Time, Happiness, and Eternal Return Theme Icon

At the center of Milan Kundera’s The Unbearable Lightness of Being is the philosophical concept of eternal return, which assumes that everything in the universe—people, animals, events, and the like—recurs and repeats in a more or less similar fashion over infinite time and space. The theory of eternal return has been around since antiquity and can be found in ancient Indian, Greek, and Egyptian writings; however, in modernity, it is most often associated with 19th-century German philosopher Friedrich Nietzsche, whom Kundera references directly in the novel.

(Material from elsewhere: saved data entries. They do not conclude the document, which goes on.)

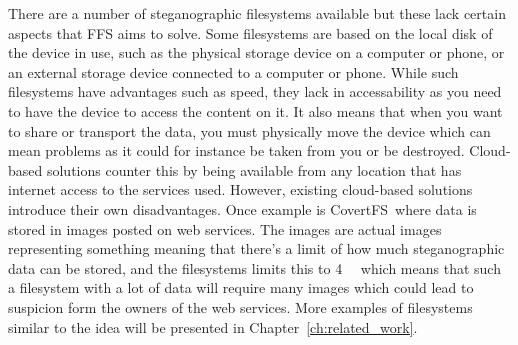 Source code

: There are a number of steganographic filesystems available but these lack certain aspects that FFS aims to solve. Some filesystems are based on the local disk of the device in use, such as the physical storage device on a computer or phone, or an external storage device connected to a computer or phone. While such filesystems have advantages such as speed, they lack in accessability as you need to have the device to access the content on it. It also means that when you want to share or transport the data, you must physically move the device which can mean problems as it could for instance be taken from you or be destroyed. Cloud-based solutions counter this by being available from any location that has internet access to the services used. However, existing cloud-based solutions introduce their own disadvantages. Once example is CovertFS\,\cite{baliga2007web} where data is stored in images posted on web services. The images are actual images representing something meaning that there's a limit of how much steganographic data can be stored, and the filesystems limits this to \SI{4}{\kilo\byte} which means that such a filesystem with a lot of data will require many images which could lead to suspicion form the owners of the web services. More examples of filesystems similar to the idea will be presented in Chapter~\ref{ch:related_work}.  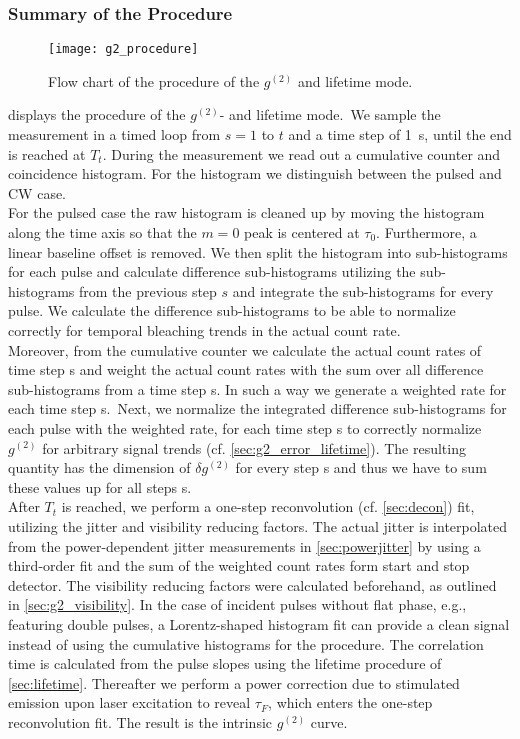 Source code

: \subsubsection{Summary of the Procedure}\label{sec:summarydeconv}
\begin{figure}[h!]
	\centering
	\texttt{[image: g2\_procedure]}
	\caption{Flow chart of the procedure of the $g^{(2)}$ and lifetime mode.}
	\label{fig:g2_procedure}
\end{figure}
\noindent {} displays the procedure of the $g^{(2)}$- and lifetime mode.~We sample the measurement in a timed loop from $s=1$ to $t$ and a time step of \SI{1}{\s}, until the end is reached at $T_t$. During the measurement we read out a cumulative counter and coincidence histogram. For the histogram we distinguish between the pulsed and \ac{CW} case.\\
For the pulsed case the raw histogram is cleaned up by moving the histogram along the time axis so that the $m=0$ peak is centered at $\tau_0$. Furthermore, a linear baseline offset is removed. We then split the histogram into sub-histograms for each pulse and calculate difference sub-histograms utilizing the sub-histograms from the previous step $s$ and integrate the sub-histograms for every pulse. We calculate the difference sub-histograms to be able to normalize correctly for temporal bleaching trends in the actual count rate.\\
Moreover, from the cumulative counter we calculate the actual count rates of time step s and weight the actual count rates with the sum over all difference sub-histograms from a time step s. In such a way we generate a weighted rate for each time step s.~Next, we normalize the integrated difference sub-histograms for each pulse with the weighted rate, for each time step s to correctly normalize $g^{(2)}$ for arbitrary signal trends (cf. \cref{sec:g2_error_lifetime}). The resulting quantity has the dimension of $\delta g^{(2)}$ for every step s and thus we have to sum these values up for all steps s.\\
After $T_t$ is reached, we perform a one-step reconvolution (cf. \cref{sec:decon}) fit, utilizing the jitter and visibility reducing factors. The actual jitter is interpolated from the power-dependent jitter measurements in \cref{sec:powerjitter} by using a third-order fit and the sum of the weighted count rates form start and stop detector. The visibility reducing factors were calculated beforehand, as outlined in \cref{sec:g2_visibility}.
In the case of incident pulses without flat phase, e.g., featuring double pulses, a Lorentz-shaped histogram fit can provide a clean signal instead of using the cumulative histograms for the procedure. The correlation time is calculated from the pulse slopes using the lifetime procedure of \cref{sec:lifetime}. Thereafter we perform a power correction due to stimulated emission upon laser excitation \cite{beveratos_room_2002,treussart_photon_2001} to reveal $\tau_F$, which enters the one-step reconvolution fit. The result is the intrinsic $g^{(2)}$ curve.\\
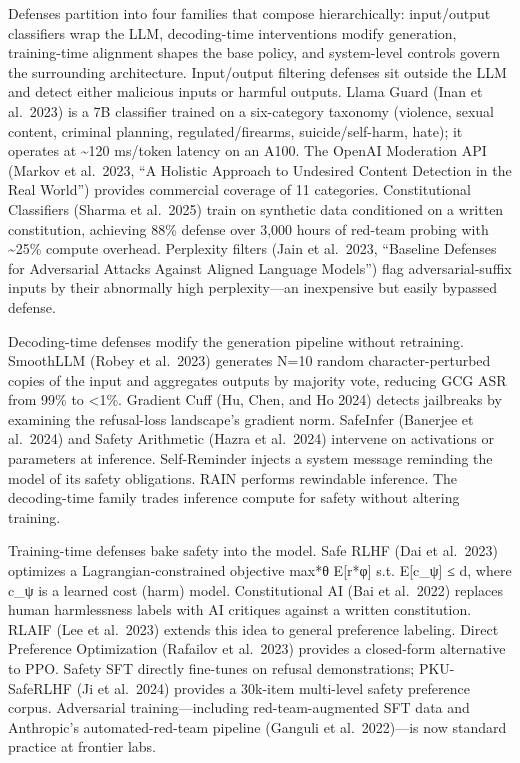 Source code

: Defenses partition into four families that compose hierarchically: input/output classifiers wrap the LLM, decoding-time interventions modify generation, training-time alignment shapes the base policy, and system-level controls govern the surrounding architecture. Input/output filtering defenses sit outside the LLM and detect either malicious inputs or harmful outputs. Llama Guard (Inan et al.~2023) is a 7B classifier trained on a six-category taxonomy (violence, sexual content, criminal planning, regulated/firearms, suicide/self-harm, hate); it operates at \textasciitilde120 ms/token latency on an A100. The OpenAI Moderation API (Markov et al.~2023, ``A Holistic Approach to Undesired Content Detection in the Real World'') provides commercial coverage of 11 categories. Constitutional Classifiers (Sharma et al.~2025) train on synthetic data conditioned on a written constitution, achieving 88\% defense over 3,000 hours of red-team probing with \textasciitilde25\% compute overhead. Perplexity filters (Jain et al.~2023, ``Baseline Defenses for Adversarial Attacks Against Aligned Language Models'') flag adversarial-suffix inputs by their abnormally high perplexity---an inexpensive but easily bypassed defense.

Decoding-time defenses modify the generation pipeline without retraining. SmoothLLM (Robey et al.~2023) generates N=10 random character-perturbed copies of the input and aggregates outputs by majority vote, reducing GCG ASR from 99\% to \textless1\%. Gradient Cuff (Hu, Chen, and Ho 2024) detects jailbreaks by examining the refusal-loss landscape's gradient norm. SafeInfer (Banerjee et al.~2024) and Safety Arithmetic (Hazra et al.~2024) intervene on activations or parameters at inference. Self-Reminder injects a system message reminding the model of its safety obligations. RAIN performs rewindable inference. The decoding-time family trades inference compute for safety without altering training.

Training-time defenses bake safety into the model. Safe RLHF (Dai et al.~2023) optimizes a Lagrangian-constrained objective max*θ E{[}r*φ{]} s.t. E{[}c\_ψ{]} ≤ d, where c\_ψ is a learned cost (harm) model. Constitutional AI (Bai et al.~2022) replaces human harmlessness labels with AI critiques against a written constitution. RLAIF (Lee et al.~2023) extends this idea to general preference labeling. Direct Preference Optimization (Rafailov et al.~2023) provides a closed-form alternative to PPO. Safety SFT directly fine-tunes on refusal demonstrations; PKU-SafeRLHF (Ji et al.~2024) provides a 30k-item multi-level safety preference corpus. Adversarial training---including red-team-augmented SFT data and Anthropic's automated-red-team pipeline (Ganguli et al.~2022)---is now standard practice at frontier labs.

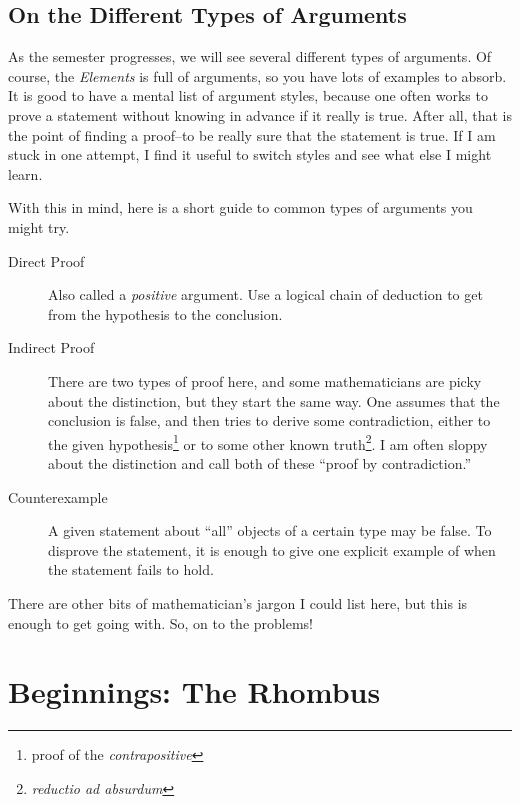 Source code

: \documentclass{tufte-handout}
\theoremstyle{definition}
\begin{document}
\subsection*{On the Different Types of Arguments}
As the semester progresses, we will see several different types of arguments.
Of course, the \emph{Elements} is full of arguments, so you have lots of examples to absorb.
It is good to have a mental list of argument styles, because one often works to prove a statement without knowing in advance if it really is true.
After all, that is the point of finding a proof--to be really sure that the statement is true.
If I am stuck in one attempt, I find it useful to switch styles and see what else I might learn.

With this in mind, here is a short guide to common types of arguments you might try.

\begin{description}
\item[Direct Proof] Also called a \emph{positive} argument.
Use a logical chain of deduction to get from the hypothesis to the conclusion.

\item[Indirect Proof] There are two types of proof here, and some mathematicians are picky about the distinction, but they start the same way.
One assumes that the conclusion is false, and then tries to derive some contradiction, either to the given hypothesis\footnote{proof of the \emph{contrapositive}} or to some other known truth\footnote{\emph{reductio ad absurdum}}.
I am often sloppy about the distinction and call both of these ``proof by contradiction.''

\item[Counterexample] A given statement about ``all'' objects of a certain type may be false. To disprove the statement, it is enough to give one explicit example of when the statement fails to hold.
\end{description}

There are other bits of mathematician's jargon I could list here, but this is enough to get going with. So, on to the problems!

\vfill
\pagebreak





\setcounter{section}{1}
\section{Beginnings: The Rhombus}\label{section:rhombi}
\end{document}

Kundera uses his characters Tomas, Tereza, Sabina, and Franz to explore and refute the idea of eternal return, which he claims is “a terrifying prospect.” If life and everything in it are on a continuous loop, Kundera asserts, then “the weight of unbearable responsibility lies heavy on every move we make.” But while Kundera points out the drawbacks of a cyclical existence, he also acknowledges its benefits. Happiness, according to Kundera, is the desire for repetition. Though Kundera dismisses the theory of eternal return—arguing that time and existence, especially human existence, are linear and occur only once—he asserts that a cyclical existence would be the key to true happiness. 

Throughout the novel, Kundera repeatedly rejects the idea of eternal return and instead claims that people only live once, and that their lives exist on a straight and fixed line within space and time. When Tomas first meets Tereza, he thinks he may be in love, but isn’t sure he wants to give up his bachelor lifestyle. This indecisiveness, according to Kundera, is to be expected. “We can never know what to want, because, living only one life, we can neither compare it with our previous lives nor perfect it in our lives to come.” In other words, existence does not repeat on a continuous loop in which one can compare and contrast decisions—it only occurs once. Kundera posits that life is like a sort of “sketch,” because people “live everything as it comes, without warning.” Yet he claims it is not an “outline” or “groundwork for something.” Instead, Kundera argues that “life is a sketch for nothing, an outline with no picture.” Because one’s life can never be known before it happens and doesn’t exist until it does, there is no way to prepare, which again dismisses the idea of eternal return. Tereza is a photographer, and she takes hundreds of pictures during the Prague Spring, a period of mass protest in 1968 that responded to Czechoslovakia becoming a Communist state after World War II. She gives much of her film undeveloped to the foreign press, but she tries to sell some photos to a magazine in Zurich about a year after the uprising. The conflict will “never recur,” Kundera writes, but the magazine isn’t interested because the pictures are “out of date.” The Prague Spring has already happened, and Tereza’s pictures are too late. Not only does this imply that events do not recur, it also emphasizes that time and events occur in a linear and chronological way.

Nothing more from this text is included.